Ciência contemporânea

Vida na ciência contemporânea


Para Mayr (Figura 2.1), o ceticismo quanto a encontrar uma definição de vida está relacionado, entre outros fatores, à rejeição a uma linha de pensamento denominada vitalismo. Como os vitalistas falharam em sua tentativa de provar a existência de uma substância própria dos seres vivos, e com a visão que surgia entre os estudiosos da vida, no fim do século XIX, de que os seres vivos são compostos da mesma matéria que os seres inanimados (ou seja, não possuem uma substância particular), cresceu entre os cientistas a opinião de que não é possível definir “vida”. Ou, talvez pior, fortaleceu-se a opinião de que, caso isso seja possível, é algo tão complexo que não vale a pena. Para que ter um conceito preciso de vida se os experimentos com seres vivos não exigem que se saiba o que é vida, mas somente que se perceba se o ser estudado está vivo ou não?

Figura 1 - semana 2
Figura 2.1: Ernst Mayr
Fonte: CEPA

Se considerarmos que a pesquisa biológica está restrita à pesquisa experimental, realmente não fará muita diferença, mas se dermos atenção à biologia teórica, veremos que esse problema é crucial: a definição de “vida”, de forma clara e direta (como exigem as conceituações científicas), é fundamental para a diferenciação de todo um campo de conhecimento. Sendo a vida o objeto de estudo da Biologia, que a diferencia da Física e da Química, seria necessário caracterizar os sistemas estudados, no caso, os sistemas vivos.

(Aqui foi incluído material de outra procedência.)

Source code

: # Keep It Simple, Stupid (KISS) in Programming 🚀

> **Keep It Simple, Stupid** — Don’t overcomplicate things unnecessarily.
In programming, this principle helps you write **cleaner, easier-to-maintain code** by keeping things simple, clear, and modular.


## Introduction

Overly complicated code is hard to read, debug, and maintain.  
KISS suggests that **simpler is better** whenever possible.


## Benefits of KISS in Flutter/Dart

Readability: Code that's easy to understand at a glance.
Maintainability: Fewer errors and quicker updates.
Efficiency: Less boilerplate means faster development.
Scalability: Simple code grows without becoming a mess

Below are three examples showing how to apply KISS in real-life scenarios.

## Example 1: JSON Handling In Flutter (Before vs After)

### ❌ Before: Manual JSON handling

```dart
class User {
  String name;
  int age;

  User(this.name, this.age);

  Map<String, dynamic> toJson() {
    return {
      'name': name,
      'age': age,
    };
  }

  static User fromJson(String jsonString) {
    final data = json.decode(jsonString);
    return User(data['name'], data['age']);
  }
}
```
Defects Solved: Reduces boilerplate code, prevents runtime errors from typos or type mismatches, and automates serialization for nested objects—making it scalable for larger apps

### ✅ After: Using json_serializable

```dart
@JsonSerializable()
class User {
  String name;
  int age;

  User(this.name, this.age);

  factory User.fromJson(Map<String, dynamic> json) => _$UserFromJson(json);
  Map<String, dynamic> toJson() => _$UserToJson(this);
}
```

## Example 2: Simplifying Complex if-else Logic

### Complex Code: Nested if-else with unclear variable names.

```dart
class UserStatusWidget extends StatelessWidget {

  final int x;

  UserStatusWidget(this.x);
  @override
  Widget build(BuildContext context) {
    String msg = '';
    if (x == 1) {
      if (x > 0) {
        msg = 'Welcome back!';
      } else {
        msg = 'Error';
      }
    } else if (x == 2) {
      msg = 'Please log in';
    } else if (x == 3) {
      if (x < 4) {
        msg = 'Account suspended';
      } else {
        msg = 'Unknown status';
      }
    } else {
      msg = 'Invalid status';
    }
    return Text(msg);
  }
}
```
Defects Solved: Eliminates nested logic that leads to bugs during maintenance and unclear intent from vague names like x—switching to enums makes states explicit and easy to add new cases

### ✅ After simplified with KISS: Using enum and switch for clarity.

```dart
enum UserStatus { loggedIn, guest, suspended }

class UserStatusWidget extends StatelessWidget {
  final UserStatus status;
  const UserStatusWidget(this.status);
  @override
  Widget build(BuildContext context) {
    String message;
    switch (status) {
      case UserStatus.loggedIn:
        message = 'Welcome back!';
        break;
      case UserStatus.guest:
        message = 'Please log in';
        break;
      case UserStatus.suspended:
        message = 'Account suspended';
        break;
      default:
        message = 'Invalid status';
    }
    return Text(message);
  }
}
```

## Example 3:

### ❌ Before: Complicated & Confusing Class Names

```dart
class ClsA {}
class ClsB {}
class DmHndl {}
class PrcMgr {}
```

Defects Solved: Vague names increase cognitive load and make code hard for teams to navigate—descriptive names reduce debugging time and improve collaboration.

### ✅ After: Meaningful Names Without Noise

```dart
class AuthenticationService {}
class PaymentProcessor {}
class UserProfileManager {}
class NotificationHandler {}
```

Outra dificuldade apresentada por muitos cientistas para definir “vida” é o fato de que para toda definição sempre haverá exceções e, portanto, não será possível chegar a uma solução precisa. Podemos dizer que um ser vivo se reproduz, mas encontraremos a mula para negar esse conceito. Podemos dizer que todo ser vivo tem metabolismo, mas os vírus serão um problema. Assim, todas as tentativas de definir “vida” estão fadadas ao fracasso. Neste tipo de argumento, podemos perceber a existência de uma visão essencialista de definição de vida: para que um ser seja definido como vivo é imprescindível que compartilhe com outros seres vivos um conjunto de propriedades essenciais que possam ser elencadas e verificadas. Essa visão é bastante comum nos livros didáticos de ciências: são numerosas as listas de propriedades que caracterizam os seres vivos. Algumas priorizam os componentes dos sistemas vivos e seus modos de funcionamento (por exemplo, presença de ácidos nucleicos, ocorrência de interação de proteínas em um solvente aquoso), outras ressaltam as propriedades termodinâmicas ou a necessidade de possuir metabolismo, ou ainda a necessidade de reprodução e replicação. É comum ainda encontrarmos várias dessas e outras propriedades em um mesmo conjunto. Mas existe a lista mais correta?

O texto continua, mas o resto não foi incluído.